■ **Exercise**: Retype the entries in full, exactly.

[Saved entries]
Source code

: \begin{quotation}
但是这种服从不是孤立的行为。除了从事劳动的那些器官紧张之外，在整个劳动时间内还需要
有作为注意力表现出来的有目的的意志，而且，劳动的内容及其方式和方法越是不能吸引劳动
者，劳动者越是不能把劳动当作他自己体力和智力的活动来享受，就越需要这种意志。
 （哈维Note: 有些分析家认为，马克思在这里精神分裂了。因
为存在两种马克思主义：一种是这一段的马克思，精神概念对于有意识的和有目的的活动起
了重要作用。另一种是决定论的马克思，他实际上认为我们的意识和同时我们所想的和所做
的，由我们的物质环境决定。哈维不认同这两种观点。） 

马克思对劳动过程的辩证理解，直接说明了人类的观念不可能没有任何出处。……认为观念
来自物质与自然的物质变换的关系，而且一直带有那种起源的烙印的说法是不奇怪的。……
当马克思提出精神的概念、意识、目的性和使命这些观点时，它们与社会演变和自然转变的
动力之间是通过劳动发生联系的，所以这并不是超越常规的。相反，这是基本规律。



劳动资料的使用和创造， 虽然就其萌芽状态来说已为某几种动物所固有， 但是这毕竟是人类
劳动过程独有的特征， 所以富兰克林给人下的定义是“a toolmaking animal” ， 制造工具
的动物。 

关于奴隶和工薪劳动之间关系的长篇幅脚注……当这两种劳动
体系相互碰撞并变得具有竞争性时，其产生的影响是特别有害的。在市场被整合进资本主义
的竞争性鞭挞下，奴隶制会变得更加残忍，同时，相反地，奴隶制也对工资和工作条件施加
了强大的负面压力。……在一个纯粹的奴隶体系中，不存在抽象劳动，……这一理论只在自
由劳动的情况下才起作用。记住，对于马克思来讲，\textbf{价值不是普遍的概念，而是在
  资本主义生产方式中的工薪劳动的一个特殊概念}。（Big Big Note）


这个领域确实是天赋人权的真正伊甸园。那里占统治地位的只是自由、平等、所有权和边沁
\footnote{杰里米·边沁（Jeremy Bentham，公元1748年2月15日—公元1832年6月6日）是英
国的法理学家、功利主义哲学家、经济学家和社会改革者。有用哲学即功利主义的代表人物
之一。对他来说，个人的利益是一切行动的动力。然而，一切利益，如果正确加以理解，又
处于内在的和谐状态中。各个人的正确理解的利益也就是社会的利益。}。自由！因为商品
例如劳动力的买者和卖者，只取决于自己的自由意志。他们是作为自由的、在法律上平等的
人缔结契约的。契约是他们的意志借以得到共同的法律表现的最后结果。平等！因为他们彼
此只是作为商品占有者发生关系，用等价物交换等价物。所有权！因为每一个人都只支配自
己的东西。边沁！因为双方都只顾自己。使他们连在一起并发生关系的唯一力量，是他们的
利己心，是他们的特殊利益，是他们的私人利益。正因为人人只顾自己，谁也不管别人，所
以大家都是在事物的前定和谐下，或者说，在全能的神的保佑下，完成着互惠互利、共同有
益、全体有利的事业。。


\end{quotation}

■ **Exercise solution**:
Source code

: \begin{quotation}
但是这种服从不是孤立的行为。除了从事劳动的那些器官紧张之外，在整个劳动时间内还需要
有作为注意力表现出来的有目的的意志，而且，劳动的内容及其方式和方法越是不能吸引劳动
者，劳动者越是不能把劳动当作他自己体力和智力的活动来享受，就越需要这种意志。
 （哈维Note: 有些分析家认为，马克思在这里精神分裂了。因
为存在两种马克思主义：一种是这一段的马克思，精神概念对于有意识的和有目的的活动起
了重要作用。另一种是决定论的马克思，他实际上认为我们的意识和同时我们所想的和所做
的，由我们的物质环境决定。哈维不认同这两种观点。） 

马克思对劳动过程的辩证理解，直接说明了人类的观念不可能没有任何出处。……认为观念
来自物质与自然的物质变换的关系，而且一直带有那种起源的烙印的说法是不奇怪的。……
当马克思提出精神的概念、意识、目的性和使命这些观点时，它们与社会演变和自然转变的
动力之间是通过劳动发生联系的，所以这并不是超越常规的。相反，这是基本规律。



劳动资料的使用和创造， 虽然就其萌芽状态来说已为某几种动物所固有， 但是这毕竟是人类
劳动过程独有的特征， 所以富兰克林给人下的定义是“a toolmaking animal” ， 制造工具
的动物。 

关于奴隶和工薪劳动之间关系的长篇幅脚注……当这两种劳动
体系相互碰撞并变得具有竞争性时，其产生的影响是特别有害的。在市场被整合进资本主义
的竞争性鞭挞下，奴隶制会变得更加残忍，同时，相反地，奴隶制也对工资和工作条件施加
了强大的负面压力。……在一个纯粹的奴隶体系中，不存在抽象劳动，……这一理论只在自
由劳动的情况下才起作用。记住，对于马克思来讲，\textbf{价值不是普遍的概念，而是在
  资本主义生产方式中的工薪劳动的一个特殊概念}。（Big Big Note）


这个领域确实是天赋人权的真正伊甸园。那里占统治地位的只是自由、平等、所有权和边沁
\footnote{杰里米·边沁（Jeremy Bentham，公元1748年2月15日—公元1832年6月6日）是英
国的法理学家、功利主义哲学家、经济学家和社会改革者。有用哲学即功利主义的代表人物
之一。对他来说，个人的利益是一切行动的动力。然而，一切利益，如果正确加以理解，又
处于内在的和谐状态中。各个人的正确理解的利益也就是社会的利益。}。自由！因为商品
例如劳动力的买者和卖者，只取决于自己的自由意志。他们是作为自由的、在法律上平等的
人缔结契约的。契约是他们的意志借以得到共同的法律表现的最后结果。平等！因为他们彼
此只是作为商品占有者发生关系，用等价物交换等价物。所有权！因为每一个人都只支配自
己的东西。边沁！因为双方都只顾自己。使他们连在一起并发生关系的唯一力量，是他们的
利己心，是他们的特殊利益，是他们的私人利益。正因为人人只顾自己，谁也不管别人，所
以大家都是在事物的前定和谐下，或者说，在全能的神的保佑下，完成着互惠互利、共同有
益、全体有利的事业。。


\end{quotation}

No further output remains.